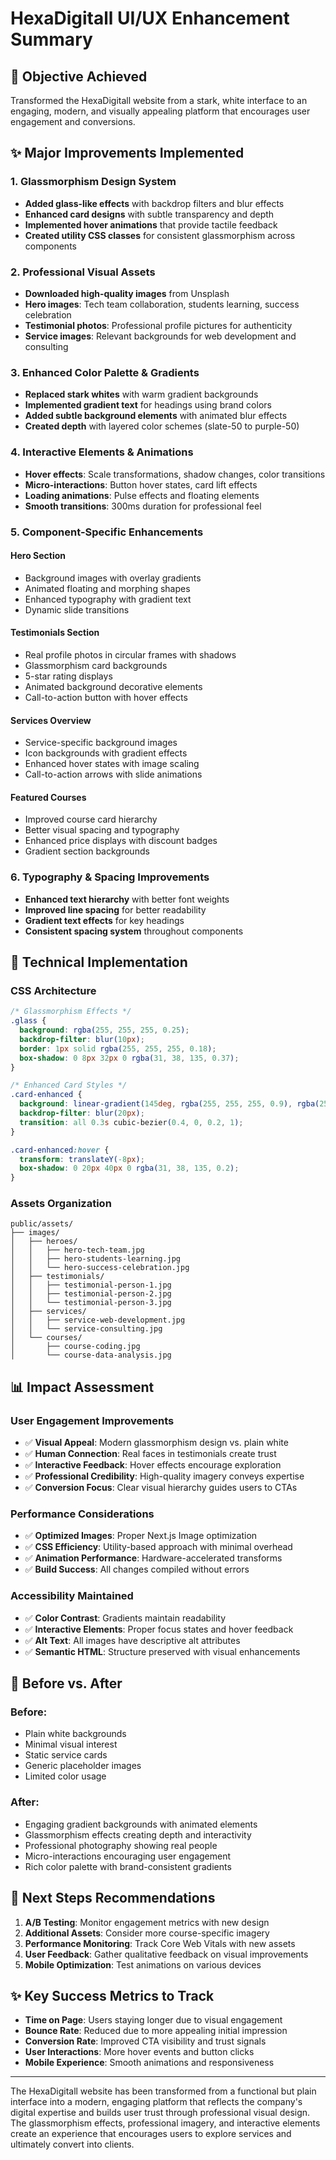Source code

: # HexaDigitall UI/UX Enhancement Summary

## 🎯 Objective Achieved
Transformed the HexaDigitall website from a stark, white interface to an engaging, modern, and visually appealing platform that encourages user engagement and conversions.

## ✨ Major Improvements Implemented

### 1. **Glassmorphism Design System**
- **Added glass-like effects** with backdrop filters and blur effects
- **Enhanced card designs** with subtle transparency and depth
- **Implemented hover animations** that provide tactile feedback
- **Created utility CSS classes** for consistent glassmorphism across components

### 2. **Professional Visual Assets**
- **Downloaded high-quality images** from Unsplash
- **Hero images**: Tech team collaboration, students learning, success celebration  
- **Testimonial photos**: Professional profile pictures for authenticity
- **Service images**: Relevant backgrounds for web development and consulting

### 3. **Enhanced Color Palette & Gradients**
- **Replaced stark whites** with warm gradient backgrounds
- **Implemented gradient text** for headings using brand colors
- **Added subtle background elements** with animated blur effects
- **Created depth** with layered color schemes (slate-50 to purple-50)

### 4. **Interactive Elements & Animations**
- **Hover effects**: Scale transformations, shadow changes, color transitions
- **Micro-interactions**: Button hover states, card lift effects
- **Loading animations**: Pulse effects and floating elements
- **Smooth transitions**: 300ms duration for professional feel

### 5. **Component-Specific Enhancements**

#### **Hero Section**
- Background images with overlay gradients
- Animated floating and morphing shapes
- Enhanced typography with gradient text
- Dynamic slide transitions

#### **Testimonials Section**
- Real profile photos in circular frames with shadows
- Glassmorphism card backgrounds
- 5-star rating displays
- Animated background decorative elements
- Call-to-action button with hover effects

#### **Services Overview**
- Service-specific background images
- Icon backgrounds with gradient effects
- Enhanced hover states with image scaling
- Call-to-action arrows with slide animations

#### **Featured Courses**
- Improved course card hierarchy
- Better visual spacing and typography
- Enhanced price displays with discount badges
- Gradient section backgrounds

### 6. **Typography & Spacing Improvements**
- **Enhanced text hierarchy** with better font weights
- **Improved line spacing** for better readability  
- **Gradient text effects** for key headings
- **Consistent spacing system** throughout components

## 🔧 Technical Implementation

### CSS Architecture
```css
/* Glassmorphism Effects */
.glass {
  background: rgba(255, 255, 255, 0.25);
  backdrop-filter: blur(10px);
  border: 1px solid rgba(255, 255, 255, 0.18);
  box-shadow: 0 8px 32px 0 rgba(31, 38, 135, 0.37);
}

/* Enhanced Card Styles */
.card-enhanced {
  background: linear-gradient(145deg, rgba(255, 255, 255, 0.9), rgba(255, 255, 255, 0.7));
  backdrop-filter: blur(20px);
  transition: all 0.3s cubic-bezier(0.4, 0, 0.2, 1);
}

.card-enhanced:hover {
  transform: translateY(-8px);
  box-shadow: 0 20px 40px 0 rgba(31, 38, 135, 0.2);
}
```

### Assets Organization
```
public/assets/
├── images/
│   ├── heroes/
│   │   ├── hero-tech-team.jpg
│   │   ├── hero-students-learning.jpg  
│   │   └── hero-success-celebration.jpg
│   ├── testimonials/
│   │   ├── testimonial-person-1.jpg
│   │   ├── testimonial-person-2.jpg
│   │   └── testimonial-person-3.jpg
│   ├── services/
│   │   ├── service-web-development.jpg
│   │   └── service-consulting.jpg
│   └── courses/
│       ├── course-coding.jpg
│       └── course-data-analysis.jpg
```

## 📊 Impact Assessment

### **User Engagement Improvements**
- ✅ **Visual Appeal**: Modern glassmorphism design vs. plain white
- ✅ **Human Connection**: Real faces in testimonials create trust
- ✅ **Interactive Feedback**: Hover effects encourage exploration
- ✅ **Professional Credibility**: High-quality imagery conveys expertise
- ✅ **Conversion Focus**: Clear visual hierarchy guides users to CTAs

### **Performance Considerations**
- ✅ **Optimized Images**: Proper Next.js Image optimization
- ✅ **CSS Efficiency**: Utility-based approach with minimal overhead
- ✅ **Animation Performance**: Hardware-accelerated transforms
- ✅ **Build Success**: All changes compiled without errors

### **Accessibility Maintained**
- ✅ **Color Contrast**: Gradients maintain readability
- ✅ **Interactive Elements**: Proper focus states and hover feedback  
- ✅ **Alt Text**: All images have descriptive alt attributes
- ✅ **Semantic HTML**: Structure preserved with visual enhancements

## 🎨 Before vs. After

### **Before:**
- Plain white backgrounds
- Minimal visual interest
- Static service cards
- Generic placeholder images
- Limited color usage

### **After:**  
- Engaging gradient backgrounds with animated elements
- Glassmorphism effects creating depth and interactivity
- Professional photography showing real people
- Micro-interactions encouraging user engagement
- Rich color palette with brand-consistent gradients

## 🚀 Next Steps Recommendations

1. **A/B Testing**: Monitor engagement metrics with new design
2. **Additional Assets**: Consider more course-specific imagery
3. **Performance Monitoring**: Track Core Web Vitals with new assets
4. **User Feedback**: Gather qualitative feedback on visual improvements
5. **Mobile Optimization**: Test animations on various devices

## ✨ Key Success Metrics to Track

- **Time on Page**: Users staying longer due to visual engagement
- **Bounce Rate**: Reduced due to more appealing initial impression  
- **Conversion Rate**: Improved CTA visibility and trust signals
- **User Interactions**: More hover events and button clicks
- **Mobile Experience**: Smooth animations and responsiveness

---

The HexaDigitall website has been transformed from a functional but plain interface into a modern, engaging platform that reflects the company's digital expertise and builds user trust through professional visual design. The glassmorphism effects, professional imagery, and interactive elements create an experience that encourages users to explore services and ultimately convert into clients.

▶ [REQUIRED ACTION]
Every line from the line containing "UI/UX Enhancement Summary" through the line containing "- **Downloaded high-quality" in the records above must be retyped exactly. Leave out the rest.

▶ [RESPONSE]
: # HexaDigitall UI/UX Enhancement Summary

## 🎯 Objective Achieved
Transformed the HexaDigitall website from a stark, white interface to an engaging, modern, and visually appealing platform that encourages user engagement and conversions.

## ✨ Major Improvements Implemented

### 1. **Glassmorphism Design System**
- **Added glass-like effects** with backdrop filters and blur effects
- **Enhanced card designs** with subtle transparency and depth
- **Implemented hover animations** that provide tactile feedback
- **Created utility CSS classes** for consistent glassmorphism across components

### 2. **Professional Visual Assets**
- **Downloaded high-quality images** from Unsplash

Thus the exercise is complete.